Source data
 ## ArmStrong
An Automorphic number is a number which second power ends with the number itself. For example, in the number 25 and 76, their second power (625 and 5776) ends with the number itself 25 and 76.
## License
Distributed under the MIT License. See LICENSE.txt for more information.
--
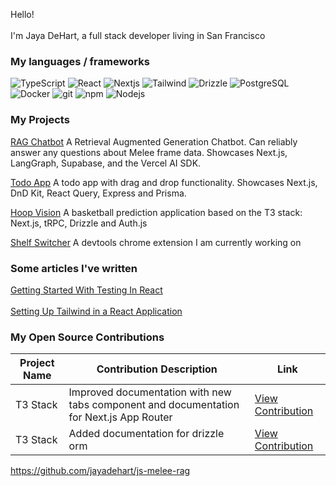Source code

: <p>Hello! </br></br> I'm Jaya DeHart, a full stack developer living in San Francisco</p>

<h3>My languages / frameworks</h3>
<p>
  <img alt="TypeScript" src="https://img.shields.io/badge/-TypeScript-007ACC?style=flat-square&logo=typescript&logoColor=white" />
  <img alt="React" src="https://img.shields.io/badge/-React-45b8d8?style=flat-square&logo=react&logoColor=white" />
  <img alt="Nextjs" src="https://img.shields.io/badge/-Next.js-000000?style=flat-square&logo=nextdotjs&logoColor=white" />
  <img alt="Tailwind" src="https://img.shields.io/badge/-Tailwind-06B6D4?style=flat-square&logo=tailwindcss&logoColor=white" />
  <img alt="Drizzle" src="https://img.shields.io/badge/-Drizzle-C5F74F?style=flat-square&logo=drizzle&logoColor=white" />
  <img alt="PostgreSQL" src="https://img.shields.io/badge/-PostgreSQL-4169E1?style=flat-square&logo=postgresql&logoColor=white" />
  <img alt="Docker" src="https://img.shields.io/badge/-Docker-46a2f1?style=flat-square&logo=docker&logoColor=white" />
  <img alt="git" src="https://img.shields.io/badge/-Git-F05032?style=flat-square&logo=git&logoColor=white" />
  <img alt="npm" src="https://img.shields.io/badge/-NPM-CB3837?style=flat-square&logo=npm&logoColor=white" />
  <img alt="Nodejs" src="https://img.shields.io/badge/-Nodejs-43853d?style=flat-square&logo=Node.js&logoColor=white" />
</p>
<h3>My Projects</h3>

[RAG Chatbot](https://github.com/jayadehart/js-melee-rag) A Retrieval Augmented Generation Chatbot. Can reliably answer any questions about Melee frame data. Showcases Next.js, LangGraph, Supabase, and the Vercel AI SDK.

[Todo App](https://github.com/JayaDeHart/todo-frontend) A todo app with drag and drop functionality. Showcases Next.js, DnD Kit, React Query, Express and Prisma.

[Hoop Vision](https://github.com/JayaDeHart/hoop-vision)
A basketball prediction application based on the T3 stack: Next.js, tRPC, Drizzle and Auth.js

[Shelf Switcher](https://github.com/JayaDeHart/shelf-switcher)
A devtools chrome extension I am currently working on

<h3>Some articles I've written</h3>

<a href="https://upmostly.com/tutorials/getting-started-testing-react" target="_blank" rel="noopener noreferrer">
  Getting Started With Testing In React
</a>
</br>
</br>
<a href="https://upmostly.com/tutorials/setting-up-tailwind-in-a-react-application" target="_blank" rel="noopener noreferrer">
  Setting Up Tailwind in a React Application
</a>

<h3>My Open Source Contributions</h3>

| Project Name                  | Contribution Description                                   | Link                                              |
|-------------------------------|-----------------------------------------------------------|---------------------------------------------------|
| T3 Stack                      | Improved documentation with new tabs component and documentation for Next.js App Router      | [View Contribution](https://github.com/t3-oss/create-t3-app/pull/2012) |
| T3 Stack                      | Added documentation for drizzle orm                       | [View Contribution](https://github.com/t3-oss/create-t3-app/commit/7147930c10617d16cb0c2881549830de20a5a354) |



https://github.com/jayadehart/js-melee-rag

Work instructions
For the string "melee", state how many lines in the listing contain it, and give no other words.

Task result
2